3Commas Alternative: Self-Hosted, Keys Never Leave Your Machine
Somewhere around the third upgrade tier, or the second time a breach headline runs with 3Commas in it, the same thought lands. You do not want to give your exchange API keys to a third party, and you are tired of watching every feature sit behind another paywall. 3Commas is a capable, heavily marketed platform with years of work behind it. It is also a SaaS bot, which means your keys live on its servers to make the automation run. For a growing number of traders, that last part is the dealbreaker, and it is the reason "3Commas alternative" gets typed into a search bar at eleven at night.
Here is the part the marketing pages skip. In December 2022, a Pastebin post exposed more than 100,000 3Commas user API keys, tied to a database compromise that on-chain analysts trace back to October 2022. A verified group of 44 victims lost a combined $14.8 million from their exchange accounts, and a later class action, filed by 13 plaintiffs, put cumulative losses near $22 million. 3Commas maintains the keys were phished rather than breached from its own systems, and denies fault. You can read that dispute either way. The structural fact underneath it does not care who was right: a SaaS bot has to store trade-enabled keys somewhere, and any store of trade-enabled keys is a target.

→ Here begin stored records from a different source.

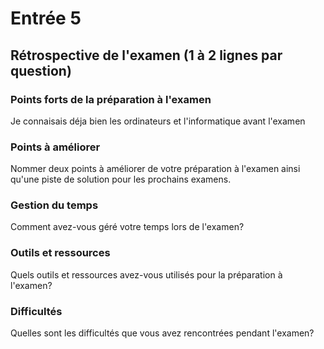 # Entrée 5
## Rétrospective de l'examen (1 à 2 lignes par question)

### Points forts de la préparation à l'examen
Je connaisais déja bien les ordinateurs et l'informatique avant l'examen

### Points à améliorer
Nommer deux points à améliorer de votre préparation à l'examen ainsi qu'une piste de solution pour les prochains examens. 

### Gestion du temps
Comment avez-vous géré votre temps lors de l'examen?

### Outils et ressources
Quels outils et ressources avez-vous utilisés pour la préparation à l'examen?

### Difficultés
Quelles sont les difficultés que vous avez rencontrées pendant l'examen?

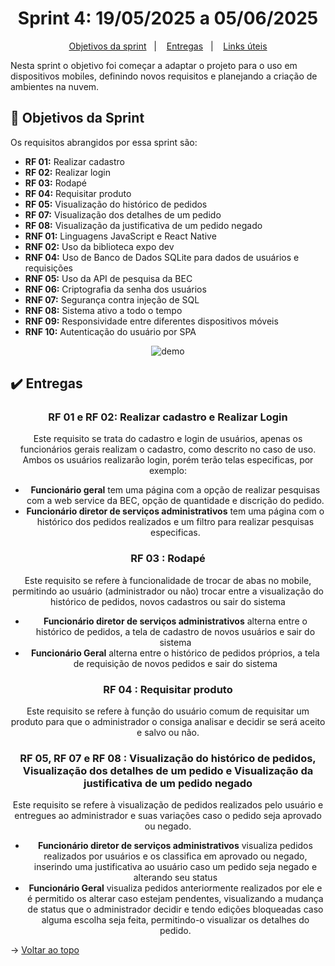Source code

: <span id="topo">

<h1 align="center">Sprint 4: 19/05/2025 a 05/06/2025</h1>

<p align="center">
    <a href="#objetivos">Objetivos da sprint</a> &nbsp |&nbsp &nbsp
    <a href="#entregas">Entregas</a> &nbsp |&nbsp &nbsp
    <a href="#links">Links úteis</a>
</p>

Nesta sprint o objetivo foi começar a adaptar o projeto para o uso em dispositivos mobiles, definindo novos requisitos e planejando a criação de ambientes na nuvem.

<span id="objetivos">

## :dart: Objetivos da Sprint

Os requisitos abrangidos por essa sprint são:
- **RF 01:** Realizar cadastro
- **RF 02:** Realizar login 
- **RF 03:** Rodapé 
- **RF 04:** Requisitar produto
- **RF 05:** Visualização do histórico de pedidos
- **RF 07:** Visualização dos detalhes de um pedido
- **RF 08:** Visualização da justificativa de um pedido negado
- **RNF 01:** Linguagens JavaScript e React Native
- **RNF 02:** Uso da biblioteca expo dev
- **RNF 04:** Uso de Banco de Dados SQLite para dados de usuários e requisições
- **RNF 05:** Uso da API de pesquisa da BEC
- **RNF 06:** Criptografia da senha dos usuários
- **RNF 07:** Segurança contra injeção de SQL
- **RNF 08:** Sistema ativo a todo o tempo
- **RNF 09:** Responsividade entre diferentes dispositivos móveis
- **RNF 10:** Autenticação do usuário por SPA

<div align="center">

![demo](./demo.gif)
</div>

<span id="entregas">

## :heavy_check_mark: Entregas

<div align="center">

### RF 01 e RF 02: Realizar cadastro e Realizar Login

Este requisito se trata do cadastro e login de usuários, apenas os funcionários gerais realizam o cadastro, como descrito no caso de uso. Ambos os usuários realizarão login, porém terão telas especificas, por exemplo:

- **Funcionário geral** tem uma página com a opção de realizar pesquisas com a web service da BEC, opção de quantidade e discrição do pedido.
- **Funcionário diretor de serviços administrativos** tem uma página com o histórico dos pedidos realizados e um filtro para realizar pesquisas especificas.

### RF 03 : Rodapé

Este requisito se refere à funcionalidade de trocar de abas no mobile, permitindo ao usuário (administrador ou não) trocar entre a visualização do histórico de pedidos, novos cadastros ou sair do sistema

- **Funcionário diretor de serviços administrativos** alterna entre o histórico de pedidos, a tela de cadastro de novos usuários e sair do sistema
- **Funcionário Geral** alterna entre o histórico de pedidos próprios, a tela de requisição de novos pedidos e sair do sistema

### RF 04 : Requisitar produto

Este requisito se refere à função do usuário comum de requisitar um produto para que o administrador o consiga analisar e decidir se será aceito e salvo ou não.

### RF 05, RF 07 e RF 08 : Visualização do histórico de pedidos, Visualização dos detalhes de um pedido e Visualização da justificativa de um pedido negado

Este requisito se refere à visualização de pedidos realizados pelo usuário e entregues ao administrador e suas variações caso o pedido seja aprovado ou negado.

- **Funcionário diretor de serviços administrativos** visualiza pedidos realizados por usuários e os classifica em aprovado ou negado, inserindo uma justificativa ao usuário caso um pedido seja negado e alterando seu status
- **Funcionário Geral** visualiza pedidos anteriormente realizados por ele e é permitido os alterar caso estejam pendentes, visualizando a mudança de status que o administrador decidir e tendo edições bloqueadas caso alguma escolha seja feita, permitindo-o visualizar os detalhes do pedido.

</div>


→ [Voltar ao topo](#topo)
    
<span id="links">
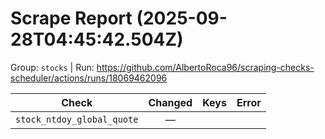 # Scrape Report (2025-09-28T04:45:42.504Z)

Group: `stocks`  |  Run: https://github.com/AlbertoRoca96/scraping-checks-scheduler/actions/runs/18069462096

| Check | Changed | Keys | Error |
|---|:---:|:--|:--|
| `stock_ntdoy_global_quote` | — |  |  |
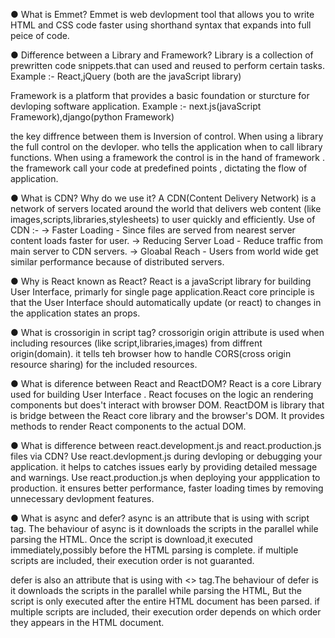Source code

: ● What is Emmet?
Emmet is web devlopment tool that allows you to write HTML and CSS code faster using
shorthand syntax that expands into full peice of code.

● Difference between a Library and Framework?
Library is a collection of prewritten code snippets.that can used and reused to perform certain
tasks.
Example :- React,jQuery (both are the javaScript library)

Framework is a platform that provides a basic foundation or sturcture for devloping software
application.
Example :- next.js(javaScript Framework),django(python Framework)

the key diffrence between them is Inversion of control. When using a library the full control on the devloper. who tells the application when to call library functions.
When using a framework the control is in the hand of framework . the framework call your code at predefined points , dictating the flow of application.

● What is CDN? Why do we use it?
A CDN(Content Delivery Network) is a network of servers located around the world that delivers web content (like images,scripts,libraries,stylesheets) to user quickly and efficiently.
Use of CDN :-
-> Faster Loading - Since files are served from nearest server content loads faster for user.
-> Reducing Server Load - Reduce traffic from main server to CDN servers.
-> Gloabal Reach - Users from world wide get similar performance because of distributed servers.

● Why is React known as React?
React is a javaScript library for building User Interface, primarly for single page application.React core principle is that the User Interface should automatically update (or react) to changes in the application states an props.

● What is crossorigin in script tag?
crossorigin origin attribute is used when including resources (like script,libraries,images) from diffrent origin(domain). it tells teh browser how to handle CORS(cross origin resource sharing) for the included resources.

● What is diference between React and ReactDOM?
React is a core Library used for building User Interface . React focuses on the logic an rendering components but does't interact with browser DOM.
ReactDOM is library that is bridge between the React core library and the browser's DOM. It provides methods to render React components to the actual DOM.

● What is difference between react.development.js and react.production.js files via CDN?
Use react.devlopment.js during devloping or debugging your application. it helps to catches issues early by providing detailed message and warnings.
Use react.production.js when deploying your appplication to production. it ensures better performance, faster loading times by removing unnecessary devlopment features.

● What is async and defer?
async is an attribute that is using with script tag. The behaviour of async is it downloads the scripts in the parallel while parsing the HTML. Once the script is download,it executed immediately,possibly before the HTML parsing is complete.
if multiple scripts are included, their execution order is not guaranted.

defer is also an attribute that is using with <> tag.The behaviour of defer is it downloads the scripts in the parallel while parsing the HTML, But the script is only executed after the entire HTML document has been parsed.
if multiple scripts are included, their execution order depends on which order they appears in the HTML document.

The self-hosted option here is TradeArmor, which I build, and this is not a hit piece. TradeArmor is a self-hosted crypto trading platform with built-in BTC/USDC signals carrying a 3+ year track record, 15 technical indicators, a plain-English AI strategy builder, DCA, grid, futures, copy trading, backtesting, paper trading, and tax exports, all running where your API keys never leave your machine. The same kinds of bots 3Commas runs, minus the part where your credentials sit in a company database waiting to be interesting to someone.
The one difference that drives every other difference
Most alternative guides bury custody in the middle. This one leads with it, because for 3Commas it is the whole conversation.
3Commas is Software-as-a-Service. You connect your exchange by handing 3Commas an API key, that key gets stored on its infrastructure, and its cloud runs your bots against your account. That model is genuinely convenient. It is also why a breach of the company can become a loss in your account, and why "trade-only" permissions, while smart, are not the same as your keys simply not being there to steal.
TradeArmor inverts that. You run the bot on your own hardware, a Mac mini, a Linux box, a Raspberry Pi, or a VPS, and the API key sits in a local config file that never gets transmitted anywhere. There is no TradeArmor customer database holding keys, because the keys are on your machine. The right permission set is two scopes, read and trade, and never the third one, withdraw. If you want the full mechanics of why two is the only correct number, the API key security walkthrough covers it end to end.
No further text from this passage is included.